Ann Link: I am looking to get a heat pump and improve the performance of a couple of our older windows, starting with the biggest. I’m also looking to eat less meat. Where we do eat it, we aim to make it all local and often game – that might be controversial.

Julia Waterlow: I’ve already done it but I think a really good resolution is to move money away from fossil fuel and environmentally-damaging investments.  It is slowly happening but people don’t realise the power this has. Change your bank account to Triodos, move your savings to ethical funds or invest locally. Also, switch to a green energy supplier: it would be revolutionary if everyone made the change. And if you’ve already done it, encourage your family and friends. The best of all resolutions I am going to try to stick to is not to buy new stuff unless I really need it. Saves you money, saves the planet grief.

Jon Gunson: I can’t really have a resolution to fly less since the last time I flew was when they gave us barley sugars to suck. So my resolutions are: fewer screens, more books, less imported food, more Harvey’s beer.

Arnold Simanowitz: I am hoping to install solar heating and/ or a heat pump.

Susan Murray: In our household, we’ve hopefully already tackled the ‘low-hanging fruit’ around energy supply, money etc. Therefore, my main carbon-cutting resolution is to buy less in 2021. As a corollary I would say that we shop local where possible and thus I would like to encourage more people to use Lewes Pounds.

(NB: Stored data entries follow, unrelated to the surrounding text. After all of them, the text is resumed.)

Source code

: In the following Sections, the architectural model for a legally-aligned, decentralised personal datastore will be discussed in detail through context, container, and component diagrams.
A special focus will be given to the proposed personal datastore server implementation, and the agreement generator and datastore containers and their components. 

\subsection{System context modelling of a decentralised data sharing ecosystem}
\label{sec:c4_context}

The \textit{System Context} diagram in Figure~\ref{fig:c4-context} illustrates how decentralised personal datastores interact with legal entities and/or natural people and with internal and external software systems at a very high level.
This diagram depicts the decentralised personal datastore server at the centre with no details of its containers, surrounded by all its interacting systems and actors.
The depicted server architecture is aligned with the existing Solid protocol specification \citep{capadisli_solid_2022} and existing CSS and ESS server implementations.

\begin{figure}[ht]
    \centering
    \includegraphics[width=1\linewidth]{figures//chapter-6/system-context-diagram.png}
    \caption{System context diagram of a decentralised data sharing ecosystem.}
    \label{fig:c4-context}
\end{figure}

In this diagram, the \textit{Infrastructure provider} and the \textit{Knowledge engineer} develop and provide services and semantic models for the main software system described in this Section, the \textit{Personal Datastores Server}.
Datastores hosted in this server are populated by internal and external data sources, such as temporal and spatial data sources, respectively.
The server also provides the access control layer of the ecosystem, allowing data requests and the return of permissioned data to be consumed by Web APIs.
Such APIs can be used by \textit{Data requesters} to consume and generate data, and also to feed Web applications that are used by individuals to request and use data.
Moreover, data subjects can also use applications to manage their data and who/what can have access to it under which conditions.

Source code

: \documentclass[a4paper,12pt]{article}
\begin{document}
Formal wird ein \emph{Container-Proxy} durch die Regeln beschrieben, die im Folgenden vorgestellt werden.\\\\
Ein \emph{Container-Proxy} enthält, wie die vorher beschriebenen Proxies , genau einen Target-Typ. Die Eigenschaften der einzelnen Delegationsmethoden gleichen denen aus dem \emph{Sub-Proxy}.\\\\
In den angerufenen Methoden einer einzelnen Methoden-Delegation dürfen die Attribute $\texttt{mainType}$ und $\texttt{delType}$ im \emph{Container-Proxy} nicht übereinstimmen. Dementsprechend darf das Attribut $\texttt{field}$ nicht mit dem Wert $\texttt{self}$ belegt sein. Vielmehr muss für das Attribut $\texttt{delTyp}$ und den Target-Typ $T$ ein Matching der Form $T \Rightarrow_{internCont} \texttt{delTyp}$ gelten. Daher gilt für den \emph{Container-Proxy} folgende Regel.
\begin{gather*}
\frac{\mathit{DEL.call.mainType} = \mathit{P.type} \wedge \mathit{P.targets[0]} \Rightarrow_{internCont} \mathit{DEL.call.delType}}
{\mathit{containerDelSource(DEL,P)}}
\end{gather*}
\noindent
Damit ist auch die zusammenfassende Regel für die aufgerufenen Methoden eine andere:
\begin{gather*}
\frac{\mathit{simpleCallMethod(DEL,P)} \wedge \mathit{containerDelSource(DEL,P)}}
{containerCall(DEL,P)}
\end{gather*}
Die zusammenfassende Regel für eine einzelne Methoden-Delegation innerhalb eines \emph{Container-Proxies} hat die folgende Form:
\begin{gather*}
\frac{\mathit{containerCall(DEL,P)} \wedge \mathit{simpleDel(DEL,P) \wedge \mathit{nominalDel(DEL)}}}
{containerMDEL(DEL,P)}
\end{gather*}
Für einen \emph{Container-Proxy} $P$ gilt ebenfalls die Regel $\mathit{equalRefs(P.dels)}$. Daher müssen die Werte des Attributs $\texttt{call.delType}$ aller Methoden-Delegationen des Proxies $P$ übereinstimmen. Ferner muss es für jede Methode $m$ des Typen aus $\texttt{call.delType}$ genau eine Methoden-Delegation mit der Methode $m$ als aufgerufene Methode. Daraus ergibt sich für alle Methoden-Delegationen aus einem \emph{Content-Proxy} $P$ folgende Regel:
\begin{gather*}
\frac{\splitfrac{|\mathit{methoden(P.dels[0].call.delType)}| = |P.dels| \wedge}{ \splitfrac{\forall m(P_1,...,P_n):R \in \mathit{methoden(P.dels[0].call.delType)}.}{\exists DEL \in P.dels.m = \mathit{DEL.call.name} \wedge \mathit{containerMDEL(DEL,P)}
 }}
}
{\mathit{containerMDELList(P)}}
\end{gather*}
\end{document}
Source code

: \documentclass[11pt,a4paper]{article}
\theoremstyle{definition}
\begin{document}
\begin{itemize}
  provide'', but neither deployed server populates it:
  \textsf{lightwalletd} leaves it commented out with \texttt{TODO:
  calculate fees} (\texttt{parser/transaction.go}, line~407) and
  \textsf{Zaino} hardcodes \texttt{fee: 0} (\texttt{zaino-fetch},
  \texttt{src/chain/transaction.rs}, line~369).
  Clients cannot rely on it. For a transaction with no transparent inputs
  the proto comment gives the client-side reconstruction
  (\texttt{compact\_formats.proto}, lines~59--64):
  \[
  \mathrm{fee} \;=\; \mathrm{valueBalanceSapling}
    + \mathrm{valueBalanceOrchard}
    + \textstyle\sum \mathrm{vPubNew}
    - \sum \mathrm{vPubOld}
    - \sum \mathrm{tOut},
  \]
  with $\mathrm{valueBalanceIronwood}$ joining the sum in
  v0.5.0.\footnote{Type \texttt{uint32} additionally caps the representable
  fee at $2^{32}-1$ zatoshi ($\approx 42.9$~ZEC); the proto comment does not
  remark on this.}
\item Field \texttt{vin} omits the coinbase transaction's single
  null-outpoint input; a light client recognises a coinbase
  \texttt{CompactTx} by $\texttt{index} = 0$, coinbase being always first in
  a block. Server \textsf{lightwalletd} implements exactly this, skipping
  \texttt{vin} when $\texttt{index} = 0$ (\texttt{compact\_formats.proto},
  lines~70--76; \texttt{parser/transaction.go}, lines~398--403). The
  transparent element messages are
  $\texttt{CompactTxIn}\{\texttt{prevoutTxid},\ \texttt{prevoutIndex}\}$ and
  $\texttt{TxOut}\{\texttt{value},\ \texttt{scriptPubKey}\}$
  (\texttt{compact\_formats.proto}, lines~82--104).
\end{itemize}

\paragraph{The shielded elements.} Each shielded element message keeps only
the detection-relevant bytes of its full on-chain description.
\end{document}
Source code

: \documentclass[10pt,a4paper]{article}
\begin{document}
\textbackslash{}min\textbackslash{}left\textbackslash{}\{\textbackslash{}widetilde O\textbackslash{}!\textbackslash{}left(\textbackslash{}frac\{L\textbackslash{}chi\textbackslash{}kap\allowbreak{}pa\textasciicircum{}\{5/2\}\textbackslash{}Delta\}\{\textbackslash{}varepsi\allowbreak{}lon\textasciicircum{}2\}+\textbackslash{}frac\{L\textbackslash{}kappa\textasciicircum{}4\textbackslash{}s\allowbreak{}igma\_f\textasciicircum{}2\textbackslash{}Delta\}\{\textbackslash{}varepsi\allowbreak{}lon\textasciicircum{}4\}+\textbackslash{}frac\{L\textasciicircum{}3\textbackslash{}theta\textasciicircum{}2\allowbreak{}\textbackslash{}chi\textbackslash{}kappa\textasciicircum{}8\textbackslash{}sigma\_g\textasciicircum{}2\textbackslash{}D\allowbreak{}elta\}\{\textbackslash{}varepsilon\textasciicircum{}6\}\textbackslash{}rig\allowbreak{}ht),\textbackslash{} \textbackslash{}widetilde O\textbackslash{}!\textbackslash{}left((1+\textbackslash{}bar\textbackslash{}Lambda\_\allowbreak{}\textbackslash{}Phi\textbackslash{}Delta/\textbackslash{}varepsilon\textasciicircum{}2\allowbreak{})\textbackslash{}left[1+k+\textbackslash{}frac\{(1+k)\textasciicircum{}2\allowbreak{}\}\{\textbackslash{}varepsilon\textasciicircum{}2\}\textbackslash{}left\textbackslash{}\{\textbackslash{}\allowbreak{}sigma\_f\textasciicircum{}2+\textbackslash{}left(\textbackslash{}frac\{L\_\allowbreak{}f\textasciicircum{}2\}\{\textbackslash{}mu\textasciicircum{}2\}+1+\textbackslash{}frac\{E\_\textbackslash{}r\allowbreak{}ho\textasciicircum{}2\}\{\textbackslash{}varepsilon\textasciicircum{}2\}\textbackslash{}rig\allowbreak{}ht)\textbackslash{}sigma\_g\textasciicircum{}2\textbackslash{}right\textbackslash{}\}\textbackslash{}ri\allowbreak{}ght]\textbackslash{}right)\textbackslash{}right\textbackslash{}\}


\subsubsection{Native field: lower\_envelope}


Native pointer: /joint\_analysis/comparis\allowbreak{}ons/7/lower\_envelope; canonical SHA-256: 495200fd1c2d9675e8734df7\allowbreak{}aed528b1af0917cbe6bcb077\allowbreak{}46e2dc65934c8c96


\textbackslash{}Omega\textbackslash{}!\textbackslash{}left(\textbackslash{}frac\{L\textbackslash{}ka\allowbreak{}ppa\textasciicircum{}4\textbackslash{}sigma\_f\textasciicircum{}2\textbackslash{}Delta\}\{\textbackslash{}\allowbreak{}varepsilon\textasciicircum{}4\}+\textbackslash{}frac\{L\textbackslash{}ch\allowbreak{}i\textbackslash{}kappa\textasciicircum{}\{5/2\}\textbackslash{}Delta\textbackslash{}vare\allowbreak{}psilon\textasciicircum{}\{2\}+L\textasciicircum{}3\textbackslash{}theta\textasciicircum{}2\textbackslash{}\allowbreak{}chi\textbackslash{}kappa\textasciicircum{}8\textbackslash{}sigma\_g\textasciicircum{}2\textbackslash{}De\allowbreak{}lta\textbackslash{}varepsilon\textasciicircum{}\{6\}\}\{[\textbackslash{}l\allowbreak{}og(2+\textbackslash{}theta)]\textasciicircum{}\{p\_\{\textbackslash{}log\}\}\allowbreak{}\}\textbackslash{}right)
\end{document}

Juliet Oxborrow: Buy local produce wherever possible. As well as cutting down food miles, our local food growers and producers need all the support they can get right now. I’ve spent lockdown repairing clothes and don’t intend to buy anything new unless it comes from a sustainable local business. And keep campaigning to get our government to adopt a truly comprehensive and thought-through zero-emissions strategy such as the CEE Bill, which gets its second reading in Parliament in March.

Sue Fleming: I will continue to grow, shop, and eat locally and seasonally. I don’t need extra ‘stuff’ – it’s more about clearing out and repurposing what I don’t need. I’ve realised we can save on heating by doing what people who have lived in this old house for centuries have done – simply wear extra layers when it’s cold: good wool, thick tights, a sheepskin or quilted waistcoat (cut down charity shop coat!). Outdoor jobs – splitting logs, spreading manure – all help in keeping fit and warm, and staying close to Nature helps to stave off emotional turmoil.

Kirsten Firth: Well, lockdown means you can’t travel, or go shopping, or do anything frivolous! So as I’ll be at home a lot over the next few months, I’m going to upskill with a pattern-cutting course, and also follow some of the fantastic range of YouTube tutorials on constructing pocket welts, necklines and seam techniques. I will come out of this with some properly fitted clothes, handmade but beautifully finished (maybe even some Bonfire costume pieces) – plus a much-reduced stash of fabrics under the stairs.

Dirk Campbell: I am going to shop local where possible, avoid travel (even when we’re allowed to!), get an air-source heat pump installed, change to Triodos Bank, and keep plugging away with political and public pressure. Things are surely changing in the political and public mood but we need to keep up the momentum. No meat but I don’t eat it anyway!